Após a discussão do parecer, os autores da denúncia contra Dilma falam por mais 30 minutos e, ato contíguo, a defesa da presidenta afastada rebate as acusações, também em 30 minutos.

Ao apresentar o resumo de seu relatório, Anastasia afirmou que o impeachment não tem "conotação penal". Segundo ele, o julgamento, no processo de impeachment, é jurídico e político.

"Dilma foi afastada por crime de responsabilidade fiscal e é preciso avaliar se sua volta implicaria risco para as contas públicas", disse o relator. 

Anastasia também negou a versão de que o impeachment seria uma manobra para "deter" as investigações da Lava Jato.

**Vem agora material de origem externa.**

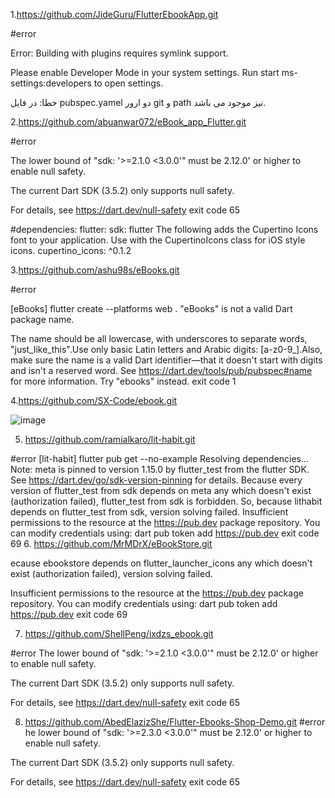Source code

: 1.https://github.com/JideGuru/FlutterEbookApp.git

#error

Error: Building with plugins requires symlink support.

Please enable Developer Mode in your system settings. Run
  start ms-settings:developers
to open settings.

خطا: در فایل pubspec.yamel دو ارور  git و path نیز موجود می باشد.

2.https://github.com/abuanwar072/eBook_app_Flutter.git

#error

The lower bound of "sdk: '>=2.1.0 <3.0.0'" must be 2.12.0'
or higher to enable null safety.

The current Dart SDK (3.5.2) only supports null safety.

For details, see https://dart.dev/null-safety
exit code 65

#dependencies:
  flutter:
    sdk: flutter
  The following adds the Cupertino Icons font to your application.
  Use with the CupertinoIcons class for iOS style icons.
  cupertino_icons: ^0.1.2

  3.https://github.com/ashu98s/eBooks.git

  #error

[eBooks] flutter create --platforms web .
"eBooks" is not a valid Dart package name.

The name should be all lowercase, with underscores to separate words, "just_like_this".Use only basic Latin letters and Arabic digits: [a-z0-9_].Also, make sure the name is a valid Dart identifier—that it doesn't start with digits and isn't a reserved word.
See https://dart.dev/tools/pub/pubspec#name for more information.
Try "ebooks" instead.
exit code 1

4.https://github.com/SX-Code/ebook.git 

![image](https://github.com/user-attachments/assets/69161bf3-79a3-43c6-baef-1a83b55514b7)


 5. https://github.com/ramialkaro/lit-habit.git

#error
[lit-habit] flutter pub get --no-example
Resolving dependencies...
Note: meta is pinned to version 1.15.0 by flutter_test from the flutter SDK.
See https://dart.dev/go/sdk-version-pinning for details.
Because every version of flutter_test from sdk depends on meta any which doesn't exist (authorization failed), flutter_test from sdk is forbidden.
So, because lithabit depends on flutter_test from sdk, version solving failed.
Insufficient permissions to the resource at the https://pub.dev package repository.
You can modify credentials using:
    dart pub token add https://pub.dev
exit code 69
6. https://github.com/MrMDrX/eBookStore.git

ecause ebookstore depends on flutter_launcher_icons any which doesn't exist (authorization failed), version solving failed.

Insufficient permissions to the resource at the https://pub.dev package repository.
You can modify credentials using:
    dart pub token add https://pub.dev
exit code 69

7. https://github.com/ShellPeng/ixdzs_ebook.git

#error
The lower bound of "sdk: '>=2.1.0 <3.0.0'" must be 2.12.0'
or higher to enable null safety.

The current Dart SDK (3.5.2) only supports null safety.

For details, see https://dart.dev/null-safety
exit code 65

8. https://github.com/AbedElazizShe/Flutter-Ebooks-Shop-Demo.git
#error
he lower bound of "sdk: '>=2.3.0 <3.0.0'" must be 2.12.0'
or higher to enable null safety.

The current Dart SDK (3.5.2) only supports null safety.

For details, see https://dart.dev/null-safety
exit code 65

"A presidente pretendeu dar continuidade a práticas manifestamente ilegais para sustentar politicamente o início de seu segundo mandato. Agiu, portanto, em claro benefício político-pessoal", diz Anastasia.

Já a senadora Vanessa Grazziotin (PCdoB-AM) argumentou que Anastasia não poderia ter sido relator porque o PSDB foi parte integrante do pedido de impeachment. Segundo ela, a presidente afastada não cometeu crime e que não há sequer tipificação dos crimes de que ela é acusada.

​A senadora Gleisi Hoffmann (PT-PR) também saiu em defesa de Dilma Roousseff, argumentando que as chamadas "pedaladas fiscais" não são crime.